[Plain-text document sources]

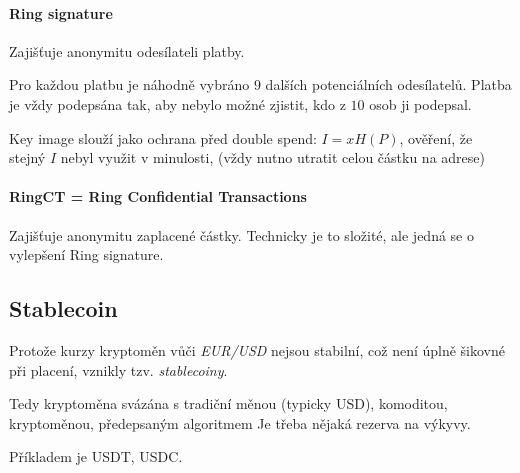 \documentclass[10pt,a4paper]{article}
\begin{document}
\paragraph{Ring signature}
Zajišťuje anonymitu odesílateli platby.

Pro každou platbu je náhodně vybráno $ 9 $ dalších potenciálních odesílatelů.
Platba je vždy podepsána tak, aby nebylo možné zjistit, kdo z $ 10 $ osob ji podepsal.

Key image slouží jako ochrana před double spend: $ I = x H(P) $, ověření, že stejný $ I $ nebyl využit v minulosti, (vždy nutno utratit celou částku na adrese)

\paragraph{RingCT = Ring Confidential Transactions}
Zajišťuje anonymitu zaplacené částky. Technicky je to složité, ale jedná se o vylepšení Ring signature.

\subsection{Stablecoin}

Protože kurzy kryptoměn vůči \textit{EUR/USD} nejsou stabilní, což není úplně šikovné při placení, vznikly tzv. \textit{stablecoiny}.

Tedy kryptoměna svázána s tradiční měnou (typicky USD), komoditou, kryptoměnou, předepsaným algoritmem
Je třeba nějaká rezerva na výkyvy.

Příkladem je USDT, USDC.
\end{document}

(Assigned task): Each line that contains the string "vždy" should be copied from the data above.

(Solution to this problem):
Platba je vždy podepsána tak, aby nebylo možné zjistit, kdo z $ 10 $ osob ji podepsal.
Key image slouží jako ochrana před double spend: $ I = x H(P) $, ověření, že stejný $ I $ nebyl využit v minulosti, (vždy nutno utratit celou částku na adrese)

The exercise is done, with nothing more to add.